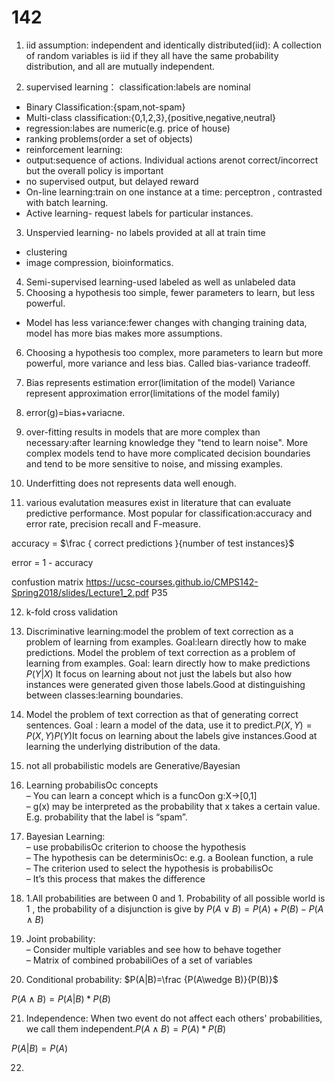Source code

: # 142

1. iid assumption: independent and identically distributed(iid): A collection of random variables is iid if they all have the same probability distribution, and all are mutually independent. 


2. supervised learning： classification:labels are nominal

- Binary Classification:{spam,not-spam}
- Multi-class classification:{0,1,2,3},{positive,negative,neutral}
- regression:labes are numeric(e.g. price of house)
- ranking problems(order a set of objects)
- reinforcement learning: 
- output:sequence of actions. Individual actions arenot correct/incorrect but the overall policy is important
- no supervised output, but delayed reward
- On-line learning:train on one instance at a time: perceptron , contrasted with batch learning.
- Active learning- request labels for particular instances.
3. Unspervied learning- no labels provided at all at train time
- clustering 
- image compression, bioinformatics.
4. Semi-supervised learning-used labeled as well as unlabeled data
5.  Choosing a hypothesis too simple, fewer parameters to learn, but less powerful.

- Model has less variance:fewer changes with changing training data, model has more bias makes more assumptions. 
6. Choosing a hypothesis too complex, more parameters to learn but more powerful, more variance and less bias. Called bias-variance tradeoff.
7. Bias represents estimation error(limitation of the model)
Variance represent approximation error(limitations of the model family)
8. error(g)=bias+variacne. 
9. over-fitting results in models that are more complex than necessary:after learning knowledge they "tend to learn noise". More complex models tend to have more complicated decision boundaries and tend to be more sensitive to noise, and missing examples.
10. Underfitting does not represents data well enough.

11. various evalutation measures exist in literature that can evaluate predictive performance.
Most popular for classification:accuracy and error rate, precision recall and F-measure.

accuracy = $\frac { correct predictions }{number of test instances}$


error = 1 - accuracy

confustion matrix https://ucsc-courses.github.io/CMPS142-Spring2018/slides/Lecture1_2.pdf P35

12. k-fold	cross	validation	
13. Discriminative learning:model the problem of text correction as a problem of learning from examples. Goal:learn directly how to make predictions. Model the problem of text correction as a problem of learning from examples. Goal: learn directly how to make predictions $P(Y|X)$ It focus on learning about not just the labels but also how instances were generated given those labels.Good at distinguishing between classes:learning boundaries.
14. Model the problem of text correction as that of generating correct sentences. Goal : learn a model of the data, use it to predict.$P(X,Y)=P(X,Y)P(Y)$It focus on learning about the labels give instances.Good at learning the underlying distribution of the data.
15. not all probabilistic models are Generative/Bayesian
	
17.	Learning	probabilisOc	concepts		
– You	can	learn	a	concept	which	is	a	funcOon	g:X→[0,1]	
– g(x)	may	be	interpreted	as	the	probability	that	x	takes	a	certain	
value.	E.g.	probability	that	the	label	is	“spam”.	

18. Bayesian	Learning:		
– use	probabilisOc	criterion	to	choose	the	hypothesis	
– The	hypothesis	can	be	determinisOc:	e.g.	a	Boolean	function,	a	rule	
– The	criterion	used	to	select	the	hypothesis	is	probabilisOc	
– It’s	this	process	that	makes	the	difference	
19. 1.All probabilities are between 0 and 1. Probability of all possible world is 1 , the probability of a disjunction is give by $P(A\vee B)=P(A)+P(B)-P(A\wedge B)$

20. Joint	probability:		
– Consider	multiple	variables	and	see	how	to	behave	together	
– Matrix	of	combined	probabiliOes	of	a	set	of	variables	
21. Conditional probability:
$P(A|B)=\frac {P(A\wedge B)}{P(B)}$

$P(A\wedge B) = P(A|B)* P(B)$

21. Independence: When two event do not affect each others' probabilities, we call them independent.$P(A\wedge B)= P(A)*P(B)$

$P(A|B)=P(A)$

22. 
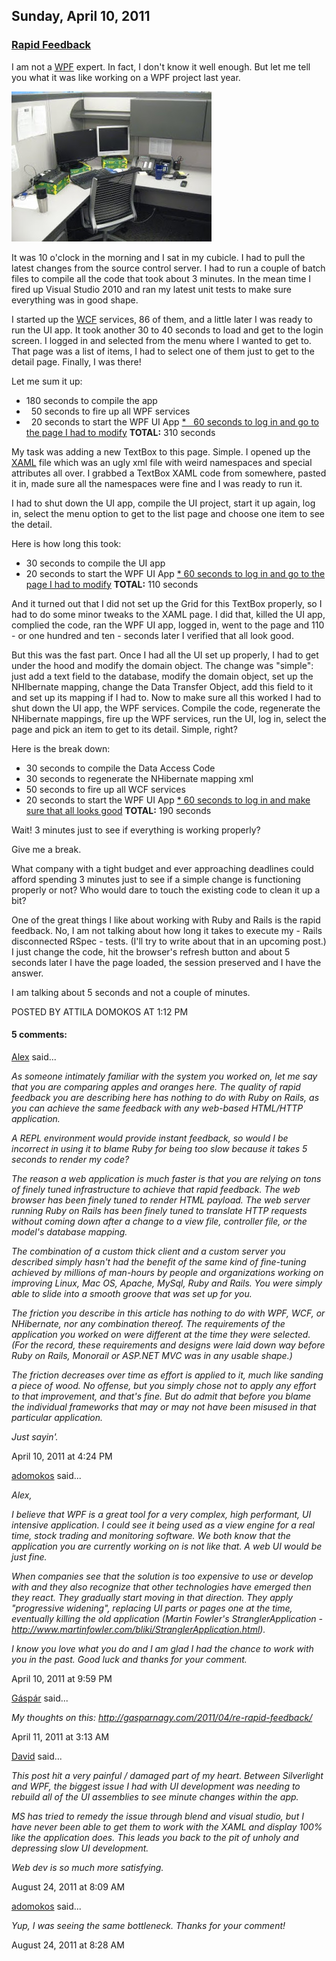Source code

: ## Sunday, April 10, 2011

### [Rapid Feedback](http://www.adomokos.com/2011/04/rapid-feedback.html)

I am not a [WPF](http://en.wikipedia.org/wiki/Windows_Presentation_Foundation) expert. In fact, I don't know it well enough. But let me tell you what it was like working on a WPF project last year.

![desk](/resources/2011/04/IMG_7152.JPG)

It was 10 o'clock in the morning and I sat in my cubicle. I had to pull the latest changes from the source control server. I had to run a couple of batch files to compile all the code that took about 3 minutes. In the mean time I fired up Visual Studio 2010 and ran my latest unit tests to make sure everything was in good shape.

I started up the [WCF](http://en.wikipedia.org/wiki/Windows_Communication_Foundation) services, 86 of them, and a little later I was ready to run the UI app. It took another 30 to 40 seconds to load and get to the login screen. I logged in and selected from the menu where I wanted to get to. That page was a list of items, I had to select one of them just to get to the detail page. Finally, I was there!

Let me sum it up:
* 180 seconds to compile the app
*   50 seconds to fire up all WPF services
*   20 seconds to start the WPF UI App
<span style="text-decoration: underline;">*   60 seconds to log in and go to the page I had to modify</span>
<span style="font-weight: bold;">TOTAL:</span> 310 seconds

My task was adding a new TextBox to this page. Simple. I opened up the [XAML](http://en.wikipedia.org/wiki/Xaml) file which was an ugly xml file with weird namespaces and special attributes all over. I grabbed a TextBox XAML code from somewhere, pasted it in, made sure all the namespaces were fine and I was ready to run it.

I had to shut down the UI app, compile the UI project, start it up again, log in, select the menu option to get to the list page and choose one item to see the detail.

Here is how long this took:
* 30 seconds to compile the UI app
* 20 seconds to start the WPF UI App
<span style="text-decoration: underline;">* 60 seconds to log in and go to the page I had to modify</span>
<span style="font-weight: bold;">TOTAL:</span> 110 seconds

And it turned out that I did not set up the Grid for this TextBox properly, so I had to do some minor tweaks to the XAML page. I did that, killed the UI app, complied the code, ran the WPF UI app, logged in, went to the page and 110 - or one hundred and ten - seconds later I verified that all look good.

But this was the fast part. Once I had all the UI set up properly, I had to get under the hood and modify the domain object. The change was "simple": just add a text field to the database, modify the domain object, set up the NHIbernate mapping, change the Data Transfer Object, add this field to it and set up its mapping if I had to.
Now to make sure all this worked I had to shut down the UI app, the WPF services. Compile the code, regenerate the NHibernate mappings, fire up the WPF services, run the UI, log in, select the page and pick an item to get to its detail. Simple, right?

Here is the break down:
* 30 seconds to compile the Data Access Code
* 30 seconds to regenerate the NHibernate mapping xml
* 50 seconds to fire up all WCF services
* 20 seconds to start the WPF UI App
<span style="text-decoration: underline;">* 60 seconds to log in and make sure that all looks good</span>
<span style="font-weight: bold;">TOTAL:</span> 190 seconds

Wait! 3 minutes just to see if everything is working properly?

Give me a break.

What company with a tight budget and ever approaching deadlines could afford spending 3 minutes just to see if a simple change is functioning properly or not? Who would dare to touch the existing code to clean it up a bit?

One of the great things I like about working with Ruby and Rails is the rapid feedback. No, I am not talking about how long it takes to execute my - Rails disconnected RSpec - tests. (I'll try to write about that in an upcoming post.) I just change the code, hit the browser's refresh button and about 5 seconds later I have the page loaded, the session preserved and I have the answer.

I am talking about 5 seconds and not a couple of minutes.

POSTED BY ATTILA DOMOKOS AT 1:12 PM

#### 5 comments:

[Alex](https://www.blogger.com/profile/00169666883152173097) said...

_As someone intimately familiar with the system you worked on, let me say that you are comparing apples and oranges here. The quality of rapid feedback you are describing here has nothing to do with Ruby on Rails, as you can achieve the same feedback with any web-based HTML/HTTP application._

_A REPL environment would provide instant feedback, so would I be incorrect in using it to blame Ruby for being too slow because it takes 5 seconds to render my code?_

_The reason a web application is much faster is that you are relying on tons of finely tuned infrastructure to achieve that rapid feedback. The web browser has been finely tuned to render HTML payload. The web server running Ruby on Rails has been finely tuned to translate HTTP requests without coming down after a change to a view file, controller file, or the model's database mapping._

_The combination of a custom thick client and a custom server you described simply hasn't had the benefit of the same kind of fine-tuning achieved by millions of man-hours by people and organizations working on improving Linux, Mac OS, Apache, MySql, Ruby and Rails. You were simply able to slide into a smooth groove that was set up for you._

_The friction you describe in this article has nothing to do with WPF, WCF, or NHibernate, nor any combination thereof. The requirements of the application you worked on were different at the time they were selected. (For the record, these requirements and designs were laid down way before Ruby on Rails, Monorail or ASP.NET MVC was in any usable shape.)_

_The friction decreases over time as effort is applied to it, much like sanding a piece of wood. No offense, but you simply chose not to apply any effort to that improvement, and that's fine. But do admit that before you blame the individual frameworks that may or may not have been misused in that particular application._

_Just sayin'._

April 10, 2011 at 4:24 PM

[adomokos](https://www.blogger.com/profile/09067995287578229487) said...

_Alex,_

_I believe that WPF is a great tool for a very complex, high performant, UI intensive application. I could see it being used as a view engine for a real time, stock trading and monitoring software. We both know that the application you are currently working on is not like that. A web UI would be just fine._

_When companies see that the solution is too expensive to use or develop with and they also recognize that other technologies have emerged then they react. They gradually start moving in that direction. They apply "progressive widening", replacing UI parts or pages one at the time, eventually killing the old application (Martin Fowler's StranglerApplication - http://www.martinfowler.com/bliki/StranglerApplication.html)._

_I know you love what you do and I am glad I had the chance to work with you in the past. Good luck and thanks for your comment._

April 10, 2011 at 9:59 PM

[Gáspár](https://www.blogger.com/profile/03913317482022172511) said...

_My thoughts on this: http://gasparnagy.com/2011/04/re-rapid-feedback/_

April 11, 2011 at 3:13 AM

[David](https://www.blogger.com/profile/01359234754306565494) said...

_This post hit a very painful / damaged part of my heart. Between Silverlight and WPF, the biggest issue I had with UI development was needing to rebuild all of the UI assemblies to see minute changes within the app._

_MS has tried to remedy the issue through blend and visual studio, but I have never been able to get them to work with the XAML and display 100% like the application does. This leads you back to the pit of unholy and depressing slow UI development._

_Web dev is so much more satisfying._

August 24, 2011 at 8:09 AM

[adomokos](https://www.blogger.com/profile/09067995287578229487) said...

_Yup, I was seeing the same bottleneck. Thanks for your comment!_

August 24, 2011 at 8:28 AM

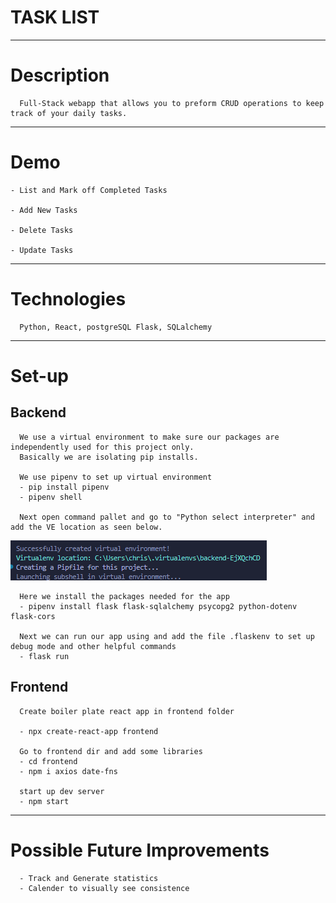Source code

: # TASK LIST 
---
# Description
      Full-Stack webapp that allows you to preform CRUD operations to keep track of your daily tasks.
---
# Demo
    - List and Mark off Completed Tasks
     
    - Add New Tasks
     
    - Delete Tasks
     
    - Update Tasks

---
# Technologies
      Python, React, postgreSQL Flask, SQLalchemy

---
# Set-up

## Backend 

      We use a virtual environment to make sure our packages are independently used for this project only. 
      Basically we are isolating pip installs.

      We use pipenv to set up virtual environment
      - pip install pipenv
      - pipenv shell

      Next open command pallet and go to "Python select interpreter" and add the VE location as seen below.

![Alt text](image.png) 

      Here we install the packages needed for the app
      - pipenv install flask flask-sqlalchemy psycopg2 python-dotenv flask-cors

      Next we can run our app using and add the file .flaskenv to set up debug mode and other helpful commands
      - flask run

## Frontend

      Create boiler plate react app in frontend folder

      - npx create-react-app frontend

      Go to frontend dir and add some libraries
      - cd frontend
      - npm i axios date-fns

      start up dev server     
      - npm start
---
# Possible Future Improvements

      - Track and Generate statistics
      - Calender to visually see consistence
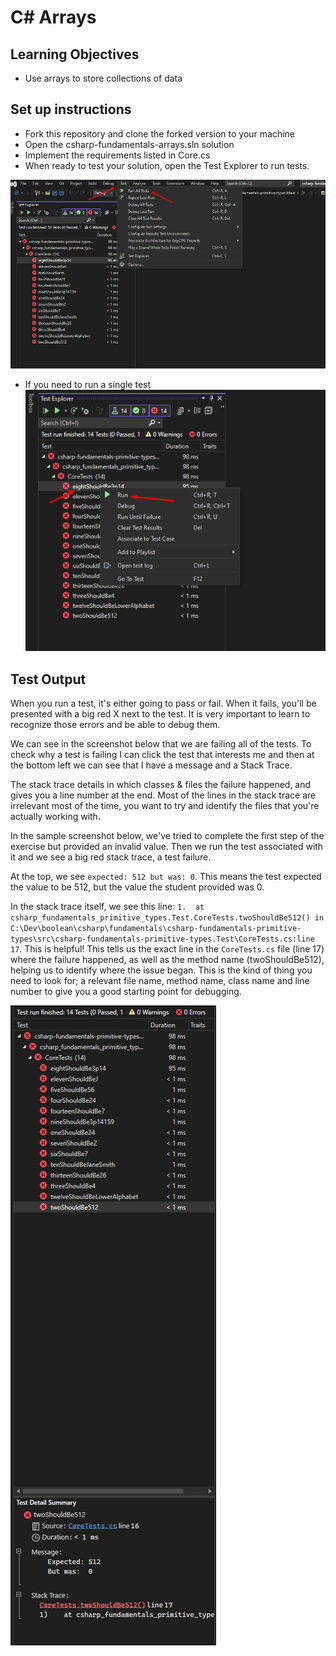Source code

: # C# Arrays

## Learning Objectives
- Use arrays to store collections of data

## Set up instructions
- Fork this repository and clone the forked version to your machine
- Open the csharp-fundamentals-arrays.sln solution
- Implement the requirements listed in Core.cs
- When ready to test your solution, open the Test Explorer to run tests.

![](./assets/run_tests.png)

- If you need to run a single test
![](./assets/run_test_single.png)

## Test Output

When you run a test, it's either going to pass or fail. When it fails, you'll be presented with a big red X next to the test. It is very important to learn to recognize those errors and be able to debug them. 

We can see in the screenshot below that we are failing all of the tests. To check why a test is failing I can click the test that interests me and then at the bottom left we can see that I have a message and a Stack Trace.

The stack trace details in which classes & files the failure happened, and gives you a line number at the end. Most of the lines in the stack trace are irrelevant most of the time, you want to try and identify the files that you're actually working with.

In the sample screenshot below, we've tried to complete the first step of the exercise but provided an invalid value. Then we run the test associated with it and we see a big red stack trace, a test failure.

At the top, we see `expected: 512 but was: 0`. This means the test expected the value to be 512, but the value the student provided was 0.

In the stack trace itself, we see this line: `1.  at csharp_fundamentals_primitive_types.Test.CoreTests.twoShouldBe512() in C:\Dev\boolean\csharp\fundamentals\csharp-fundamentals-primitive-types\src\csharp-fundamentals-primitive-types.Test\CoreTests.cs:line 17`. This is helpful! This tells us the exact line in the `CoreTests.cs` file (line 17) where the failure happened, as well as the method name (twoShouldBe512), helping us to identify where the issue began. This is the kind of thing you need to look for; a relevant file name, method name, class name and line number to give you a good starting point for debugging.

![](./assets/test-failure.png)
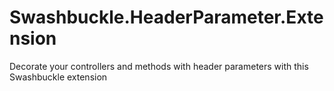 # Swashbuckle.HeaderParameter.Extension
Decorate your controllers and methods with header parameters with this Swashbuckle extension

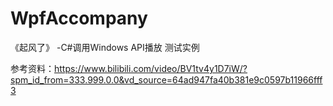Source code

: # WpfAccompany

《起风了》 -C#调用Windows API播放 测试实例

参考资料：https://www.bilibili.com/video/BV1tv4y1D7iW/?spm_id_from=333.999.0.0&vd_source=64ad947fa40b381e9c0597b11966fff3
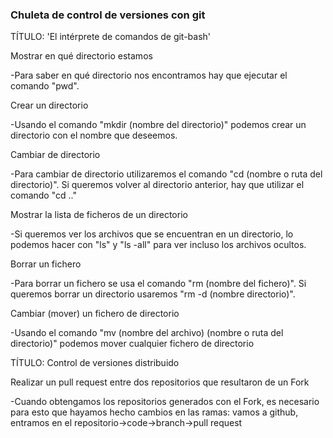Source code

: ### Chuleta de control de versiones con git

TÍTULO: 'El intérprete de comandos de git-bash' 

Mostrar en qué directorio estamos

-Para saber en qué directorio nos encontramos hay que ejecutar el comando "pwd".

Crear un directorio

-Usando el comando "mkdir (nombre del directorio)" podemos crear un directorio con el nombre que deseemos.

Cambiar de directorio

-Para cambiar de directorio utilizaremos el comando "cd (nombre o ruta del directorio)". Si queremos volver al directorio anterior,
hay que utilizar el comando "cd .."

Mostrar la lista de ficheros de un directorio

-Si queremos ver los archivos que se encuentran en un directorio, lo podemos hacer con "ls" y "ls -all" para ver incluso los archivos ocultos.

Borrar un fichero

-Para borrar un fichero se usa el comando "rm (nombre del fichero)". Si queremos borrar un directorio usaremos "rm -d (nombre directorio)".

Cambiar (mover) un fichero de directorio

-Usando el comando "mv (nombre del archivo) (nombre o ruta del directorio)" podemos mover cualquier fichero de directorio


TÍTULO: Control de versiones distribuido

Realizar un pull request entre dos repositorios que resultaron de un Fork

-Cuando obtengamos los repositorios generados con el Fork, es necesario para esto que hayamos hecho cambios en las ramas: vamos a github, entramos en el repositorio->code->branch->pull request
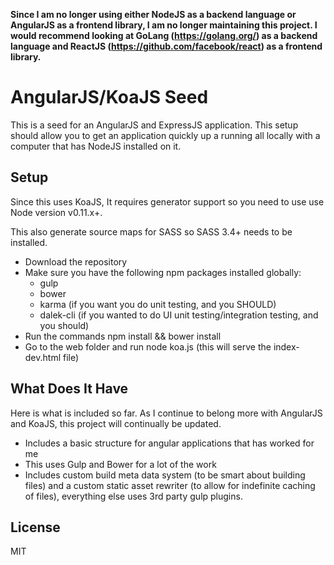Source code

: **Since I am no longer using either NodeJS as a backend language or AngularJS as a frontend library, I am no longer maintaining this project.  I would recommend looking at GoLang (https://golang.org/) as a backend language and ReactJS (https://github.com/facebook/react) as a frontend library.**

# AngularJS/KoaJS Seed #

This is a seed for an AngularJS and ExpressJS application.  This setup should allow you to get an application quickly up a running all locally with a computer that has NodeJS installed on it.

## Setup ##

Since this uses KoaJS, It requires generator support so you need to use use Node version v0.11.x+.

This also generate source maps for SASS so SASS 3.4+ needs to be installed.

* Download the repository
* Make sure you have the following npm packages installed globally:
  * gulp
  * bower
  * karma (if you want you do unit testing, and you SHOULD)
  * dalek-cli (if you wanted to do UI unit testing/integration testing, and you should)
* Run the commands npm install && bower install
* Go to the web folder and run node koa.js (this will serve the index-dev.html file)

## What Does It Have ##

Here is what is included so far.  As I continue to belong more with AngularJS and KoaJS, this project will continually be updated.

* Includes a basic structure for angular applications that has worked for me
* This uses Gulp and Bower for a lot of the work
* Includes custom build meta data system (to be smart about building files) and a custom static asset rewriter (to allow for indefinite caching of files), everything else uses 3rd party gulp plugins.
## License ##

MIT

===============

=== Assignment ===
Going through the listing above, please work out how many lines contain the word "KoaJS", and give the number alone.

=== Answer area ===
3